Support shown at Ramsgate and Broadstairs sites on first day of postal workers strike action

Picket line in Ramsgate earlier this year Photo Ciaran Jarrett- #PicketPap

Postal workers say there has been a good show of support as they take the first of four days of strike action today (August 26).

The strike , initiated by the Communication Workers Union (CWU, is due to a dispute over pay and pensions.

There is also anger at changes to hours including later starts and working some Sundays, reductions to sick pay and the cutting of some allowances.

Photo Ciaran Jarrett- #PicketPap

In Ramsgate a large number of staff and supporters have been manning the picket line outside the sorting office in Wilfred Road – including one postman who has just got married and brought wedding cake for his colleagues!

Wedding cake all round

Depots at Margate and Broadstairs were shut although staff at Broadstairs were outside their office as part of the industrial action.

Broadstairs postman Ralph Lowdon was one of those to show support for the strike.

Broadstairs Photo Andy Smith

Ralph, 63, began his career as a telegram boy aged 16 in London, before returning to Thanet and buying the Curzon Hotel in Broadstairs and then going back to Royal Mail some 21 years ago.

He said: “It is about the wages and the changes to hours.

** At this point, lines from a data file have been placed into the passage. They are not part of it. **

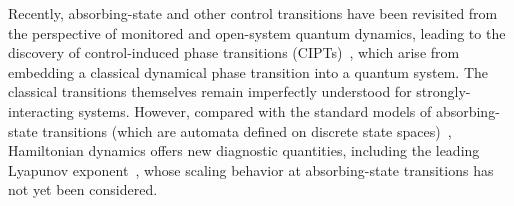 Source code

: \documentclass[twocolumn,amsmath,amssymb,floatfix,superscriptaddress,aps,prl]{revtex4-2}
\begin{document}
Recently, absorbing-state and other control transitions have been revisited from the perspective of monitored and open-system quantum dynamics, leading to the discovery of control-induced phase transitions (CIPTs)~\cite{iadecola2023measurement,lemaire2024separate,pan2024local,piroli2023triviality, sierant2023controlling,odea2024entanglement,ravindranath2023entanglement,thompson2024population,chertkov2023characterizing,pokharel2025order,MP2026}, which arise from embedding  a classical dynamical phase transition into a quantum system.
%
The classical transitions themselves remain imperfectly understood for strongly-interacting systems. However, compared with the standard models of absorbing-state transitions (which are automata defined on discrete state spaces)~\cite{tauber2014critical}, Hamiltonian dynamics offers new diagnostic %
quantities, including the leading Lyapunov exponent~\cite{pikovsky2016lyapunov}, whose scaling behavior at absorbing-state transitions has not yet been considered.



%
%
%
%
\end{document}
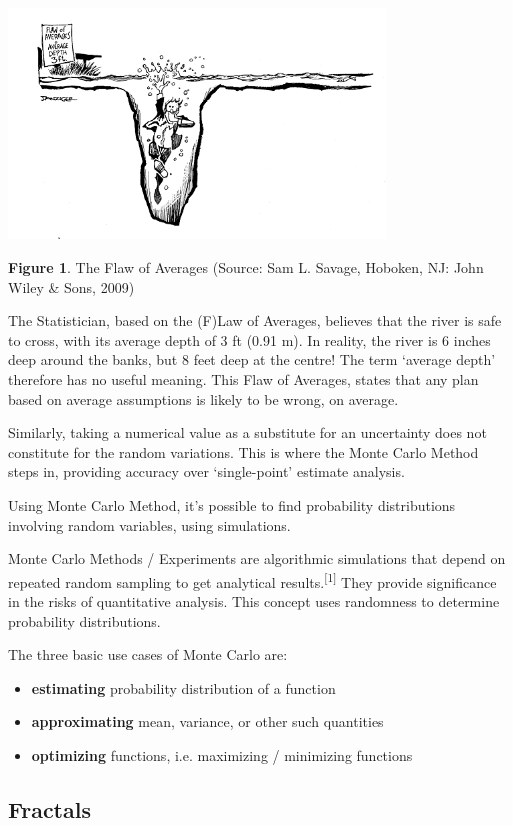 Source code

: \documentclass{resonance}
\begin{document}
\includegraphics[width=10cm]{the-flaw-of-averages}

\scriptsize{\textbf{Figure 1}. The Flaw of Averages (Source: Sam L. Savage, Hoboken, NJ: John Wiley \& Sons, 2009)}

\normalsize
The Statistician, based on the (F)Law of Averages, believes that the river is safe to cross, with its average depth of 3 ft (0.91 m). In reality, the river is 6 inches deep around the banks, but 8 feet deep at the centre! The term ‘average depth’ therefore has no useful meaning. This Flaw of Averages, states that any plan based on average assumptions is likely to be wrong, on average.

Similarly, taking a numerical value as a substitute for an uncertainty does not constitute for the random variations. This is where the Monte Carlo Method steps in, providing accuracy over ‘single-point' estimate analysis.

Using Monte Carlo Method, it's possible to find probability distributions involving random variables, using simulations.

Monte Carlo Methods / Experiments are algorithmic simulations that depend on repeated random sampling to get analytical results.\textsuperscript{[1]} They provide significance in the risks of quantitative analysis. This concept uses randomness to determine probability distributions.

The three basic use cases of Monte Carlo are:
\begin{itemize}
	\item \textbf{estimating} probability distribution of a function
	\item \textbf{approximating} mean, variance, or other such quantities
	\item \textbf{optimizing} functions, i.e. maximizing / minimizing functions
\end{itemize}

\subsection*{Fractals}
\end{document}
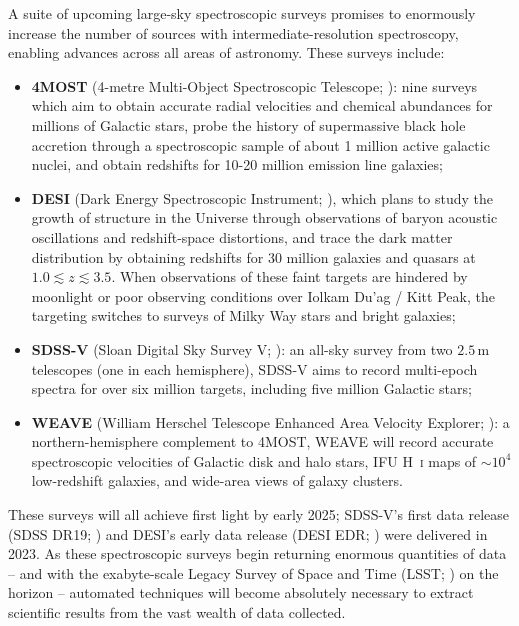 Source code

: \documentclass[fleqn,usenatbib]{mnras}
\begin{document}
A suite of upcoming large-sky spectroscopic surveys promises to enormously increase the number of sources with intermediate-resolution spectroscopy, enabling advances across all areas of astronomy.
These surveys include:
\begin{itemize}
\item
\textbf{4MOST}
(4-metre Multi-Object Spectroscopic Telescope; \citealt{4most}): nine surveys which aim to obtain accurate radial velocities and chemical abundances for millions of Galactic stars, probe the history of supermassive black hole accretion through a spectroscopic sample of about 1 million active galactic nuclei, and obtain redshifts for 10-20 million emission line galaxies;
\item
\textbf{DESI}
(Dark Energy Spectroscopic Instrument; \citealt{desii, desiii}), which plans to study the growth of structure in the Universe through observations of baryon acoustic oscillations and redshift-space distortions, and trace the dark matter distribution by obtaining redshifts for 30 million galaxies and quasars at $1.0\lesssim z \lesssim 3.5$.
When observations of these faint targets are hindered by moonlight or poor observing conditions over Iolkam Du'ag / Kitt Peak, the targeting switches to surveys of Milky Way stars and bright galaxies;
\item
\textbf{SDSS-V}
(Sloan Digital Sky Survey V; \citealt{sdssv}):
an all-sky survey from two $2.5\,\text{m}$ telescopes (one in each hemisphere), SDSS-V aims to record multi-epoch spectra for over six million targets, including five million Galactic stars;
\item
\textbf{WEAVE}
(William Herschel Telescope Enhanced Area Velocity Explorer; \citealt{weave}): a northern-hemisphere complement to 4MOST, WEAVE will record accurate spectroscopic velocities of Galactic disk and halo stars, IFU H~\textsc{i} maps of $\sim10^4$ low-redshift galaxies, and wide-area views of galaxy clusters.
\end{itemize}
These surveys will all achieve first light by early 2025; SDSS-V's first data release (SDSS DR19; \citealt{sdssdr19}) and DESI's early data release (DESI EDR; \citealt{desiedr}) were delivered in 2023.
As these spectroscopic surveys begin returning enormous quantities of data -- and with the exabyte-scale Legacy Survey of Space and Time (LSST; \citealt{lsst}) on the horizon -- automated techniques will become absolutely necessary to extract scientific results from the vast wealth of data collected.
\end{document}
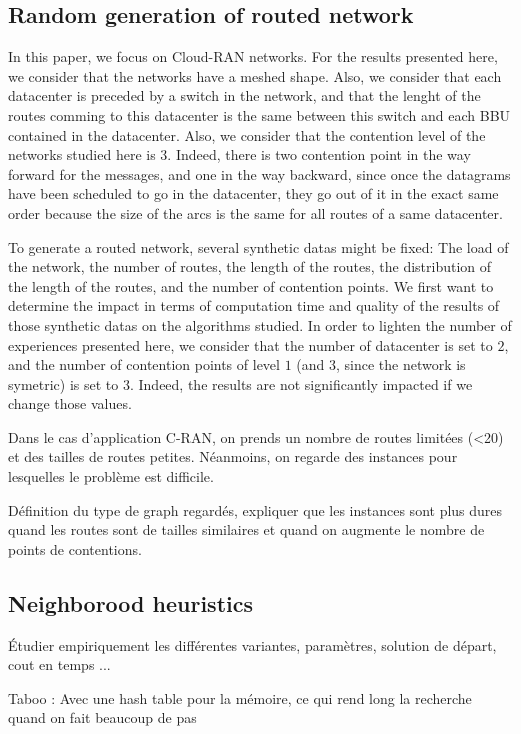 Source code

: \documentclass[english]{article}
\begin{document}
\subsection{Random generation of routed network}
In this paper, we focus on Cloud-RAN networks. For the results presented here, we consider that the networks have a meshed shape. Also, we consider that each datacenter is preceded by a switch in the network, and that the lenght of the routes comming to this datacenter is the same between this switch and each BBU contained in the datacenter.
Also, we consider that the contention level of the networks studied here is $3$. Indeed, there is two contention point in the way forward for the messages, and one in the way backward, since once the datagrams have been scheduled to go in the datacenter, they go out of it in the exact same order because the size of the arcs is the same for all routes of a same datacenter.

To generate a routed network, several synthetic datas might be fixed: The load of the network, the number of routes, the length of the routes, the distribution of the length of the routes, and the number of contention points.  We first want to determine the impact in terms of computation time and quality of the results of those synthetic datas on the algorithms studied.
In order to lighten the number of experiences presented here, we consider that the number of datacenter is set to $2$, and the number of contention points of level $1$ (and $3$, since the network is symetric) is set to $3$. Indeed, the results are not significantly impacted if we change those values. 

Dans le cas d'application C-RAN, on prends un nombre de routes limitées (<20) et des tailles de routes petites. Néanmoins, on regarde des instances pour lesquelles le problème est difficile.\

Définition du type de graph regardés, expliquer que les instances sont plus dures quand les routes sont de tailles similaires et quand on augmente le nombre de points de contentions.\\

\subsection{Neighborood heuristics}

Étudier empiriquement les différentes variantes, paramètres, solution de départ, cout en temps ...


Taboo : Avec une hash table pour la mémoire, ce qui rend long la recherche quand on fait beaucoup de pas\\
\end{document}
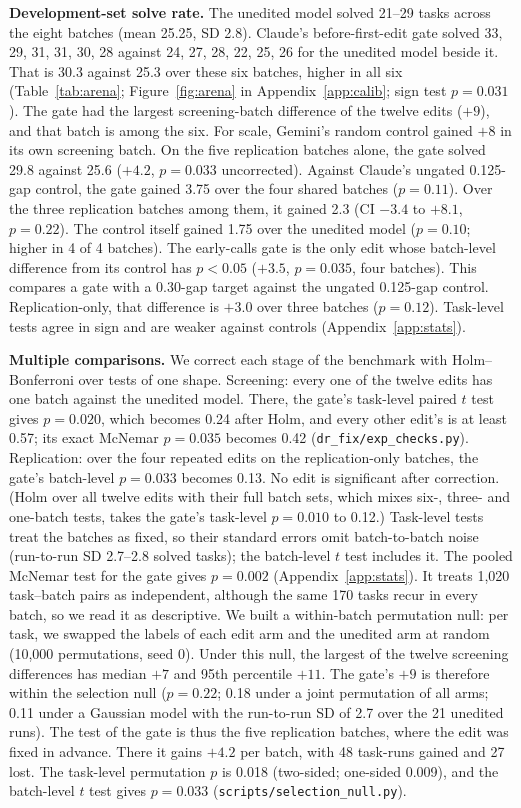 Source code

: \textbf{Development-set solve rate.} The unedited model solved 21--29 tasks across the eight batches (mean 25.25, SD 2.8). Claude's before-first-edit gate solved 33, 29, 31, 31, 30, 28 against 24, 27, 28, 22, 25, 26 for the unedited model beside it. That is 30.3 against 25.3 over these six batches, higher in all six (Table~\ref{tab:arena}; Figure~\ref{fig:arena} in Appendix~\ref{app:calib}; sign test $p = 0.031$). The gate had the largest screening-batch difference of the twelve edits ($+9$), and that batch is among the six. For scale, Gemini's random control gained $+8$ in its own screening batch. On the five replication batches alone, the gate solved 29.8 against 25.6 ($+4.2$, $p = 0.033$ uncorrected). Against Claude's ungated 0.125-gap control, the gate gained 3.75 over the four shared batches ($p = 0.11$). Over the three replication batches among them, it gained 2.3 (CI $-3.4$ to $+8.1$, $p = 0.22$). The control itself gained 1.75 over the unedited model ($p = 0.10$; higher in 4 of 4 batches). The early-calls gate is the only edit whose batch-level difference from its control has $p < 0.05$ ($+3.5$, $p = 0.035$, four batches). This compares a gate with a 0.30-gap target against the ungated 0.125-gap control. Replication-only, that difference is $+3.0$ over three batches ($p = 0.12$). Task-level tests agree in sign and are weaker against controls (Appendix~\ref{app:stats}).

\textbf{Multiple comparisons.} We correct each stage of the benchmark with Holm--Bonferroni over tests of one shape. Screening: every one of the twelve edits has one batch against the unedited model. There, the gate's task-level paired $t$ test gives $p = 0.020$, which becomes 0.24 after Holm, and every other edit's is at least 0.57; its exact McNemar $p = 0.035$ becomes 0.42 (\texttt{dr\_fix/exp\_checks.py}). Replication: over the four repeated edits on the replication-only batches, the gate's batch-level $p = 0.033$ becomes 0.13. No edit is significant after correction. (Holm over all twelve edits with their full batch sets, which mixes six-, three- and one-batch tests, takes the gate's task-level $p = 0.010$ to 0.12.) Task-level tests treat the batches as fixed, so their standard errors omit batch-to-batch noise (run-to-run SD 2.7--2.8 solved tasks); the batch-level $t$ test includes it. The pooled McNemar test for the gate gives $p = 0.002$ (Appendix~\ref{app:stats}). It treats 1,020 task--batch pairs as independent, although the same 170 tasks recur in every batch, so we read it as descriptive. We built a within-batch permutation null: per task, we swapped the labels of each edit arm and the unedited arm at random (10,000 permutations, seed 0). Under this null, the largest of the twelve screening differences has median $+7$ and 95th percentile $+11$. The gate's $+9$ is therefore within the selection null ($p = 0.22$; 0.18 under a joint permutation of all arms; 0.11 under a Gaussian model with the run-to-run SD of 2.7 over the 21 unedited runs). The test of the gate is thus the five replication batches, where the edit was fixed in advance. There it gains $+4.2$ per batch, with 48 task-runs gained and 27 lost. The task-level permutation $p$ is 0.018 (two-sided; one-sided 0.009), and the batch-level $t$ test gives $p = 0.033$ (\texttt{scripts/selection\_null.py}).

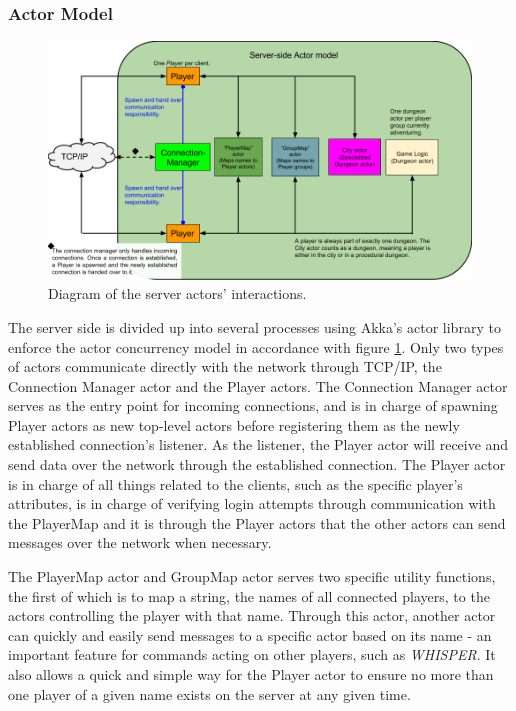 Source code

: \documentclass[a4paper]{article}
\begin{document}
\subsubsection{Actor Model}
\begin{figure}[ht]
\centering
\includegraphics[width=1.0\textwidth]{serveractormodel}
\caption{\label{fig:ServerActorModel}Diagram of the server actors' interactions.}
\end{figure}
The server side is divided up into several processes using Akka's actor library to enforce the actor concurrency model in accordance with figure \ref{fig:ServerActorModel}. Only two types 
of actors communicate directly with the network through TCP/IP, the Connection Manager actor and the Player actors. The Connection Manager actor serves as the entry point for incoming
connections, and is in charge of spawning Player actors as new top-level actors before registering them as the newly established connection's listener. As the listener, the Player actor
will receive and send data over the network through the established connection. The Player actor is in charge of all things related to the clients, such as the specific player's attributes,
is in charge of verifying login attempts through communication with the PlayerMap and it is through the Player actors that the other actors can send messages over the network when necessary.

The PlayerMap actor and GroupMap actor serves two specific utility functions, the first of which is to map a string, the names of all connected players, to the actors controlling the player 
with that name. Through this actor, another actor can quickly and easily send messages to a specific actor based on its name - an important feature for commands acting on other players, 
such as \textit{WHISPER}. It also allows a quick and simple way for the Player actor to ensure no more than one player of a given name exists on the server at any given time.
\end{document}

We used to start at 4am and then it got pushed to 7am and now they are looking at 8/9/10am with a 6pm finish which affects the guys who pick up their kids from school.

“They are just changing and killing the job. During covid we were always there, out on the street, and people appreciated what we were doing. But the way they are changing things we won’t even have time to say hello to people.

“The wages are the main thing and I have been explaining it to people. Hopefully with the Christmas pressure coming soon management will get this sorted out. The support has been really good.”

Photo Ciaran Jarrett- #PicketPap

Royal Mail says an offer of up to 5.5% has been made despite company losses of £1m per day but the CWU says this is a 2% pay award without agreement plus 1.5% based on signing away terms and conditions and a £500 bonus for targets that are not achievable.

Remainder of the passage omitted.